> **Instructions to follow**
Copy the lines verbatim, beginning with the line that contains "Start image capture to" and continuing through the end of the data, and only those lines.

Dataset entries
**********

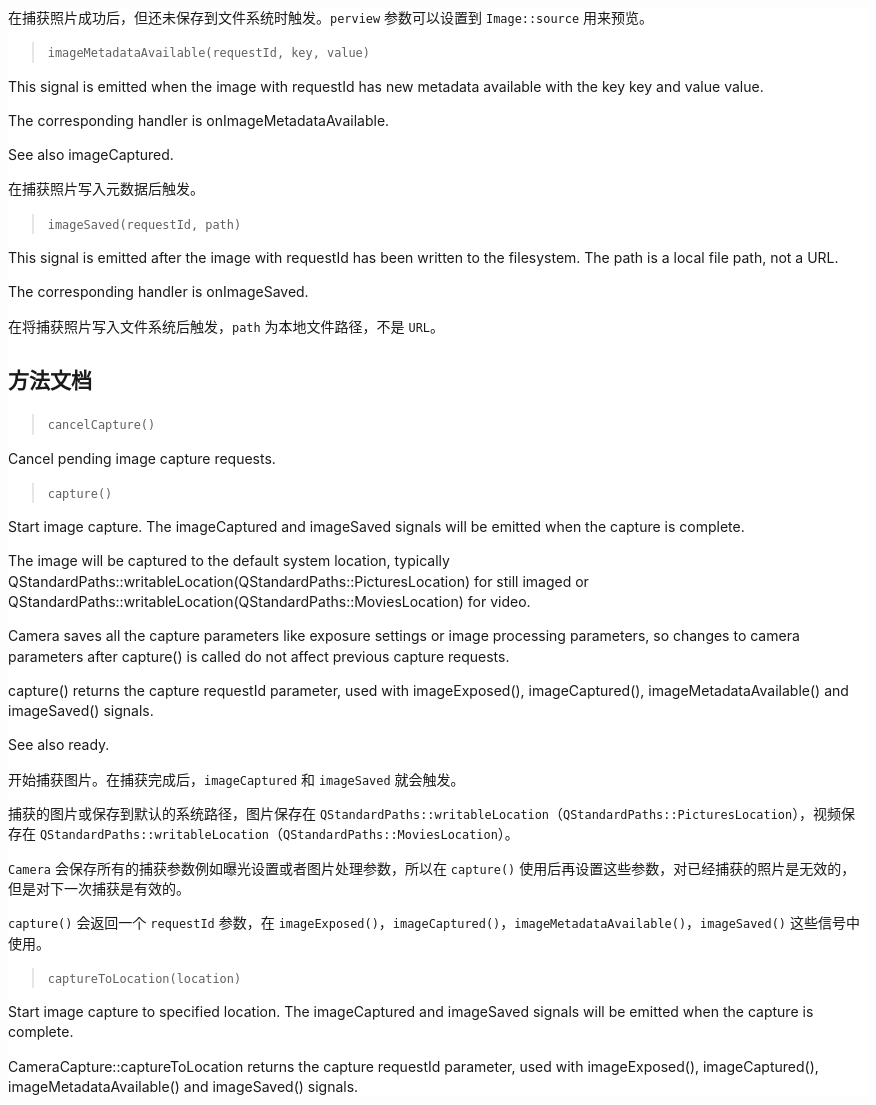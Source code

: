 在捕获照片成功后，但还未保存到文件系统时触发。`perview` 参数可以设置到 `Image::source` 用来预览。

> `imageMetadataAvailable(requestId, key, value)`

This signal is emitted when the image with requestId has new metadata available with the key key and value value.

The corresponding handler is onImageMetadataAvailable.

See also imageCaptured.

在捕获照片写入元数据后触发。

> `imageSaved(requestId, path)`

This signal is emitted after the image with requestId has been written to the filesystem. The path is a local file path, not a URL.

The corresponding handler is onImageSaved.

在将捕获照片写入文件系统后触发，`path` 为本地文件路径，不是 `URL`。

## 方法文档

> `cancelCapture()`

Cancel pending image capture requests.

> `capture()`

Start image capture. The imageCaptured and imageSaved signals will be emitted when the capture is complete.

The image will be captured to the default system location, typically QStandardPaths::writableLocation(QStandardPaths::PicturesLocation) for still imaged or QStandardPaths::writableLocation(QStandardPaths::MoviesLocation) for video.

Camera saves all the capture parameters like exposure settings or image processing parameters, so changes to camera parameters after capture() is called do not affect previous capture requests.

capture() returns the capture requestId parameter, used with imageExposed(), imageCaptured(), imageMetadataAvailable() and imageSaved() signals.

See also ready.

开始捕获图片。在捕获完成后，`imageCaptured` 和 `imageSaved` 就会触发。

捕获的图片或保存到默认的系统路径，图片保存在 `QStandardPaths::writableLocation`（`QStandardPaths::PicturesLocation`），视频保存在 `QStandardPaths::writableLocation`（`QStandardPaths::MoviesLocation`）。

`Camera` 会保存所有的捕获参数例如曝光设置或者图片处理参数，所以在 `capture()` 使用后再设置这些参数，对已经捕获的照片是无效的，但是对下一次捕获是有效的。

`capture()` 会返回一个 `requestId` 参数，在 `imageExposed()`，`imageCaptured()`，`imageMetadataAvailable()`，`imageSaved()` 这些信号中使用。

> `captureToLocation(location)`

Start image capture to specified location. The imageCaptured and imageSaved signals will be emitted when the capture is complete.

CameraCapture::captureToLocation returns the capture requestId parameter, used with imageExposed(), imageCaptured(), imageMetadataAvailable() and imageSaved() signals.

**********

> **Written reply**
Start image capture to specified location. The imageCaptured and imageSaved signals will be emitted when the capture is complete.

CameraCapture::captureToLocation returns the capture requestId parameter, used with imageExposed(), imageCaptured(), imageMetadataAvailable() and imageSaved() signals.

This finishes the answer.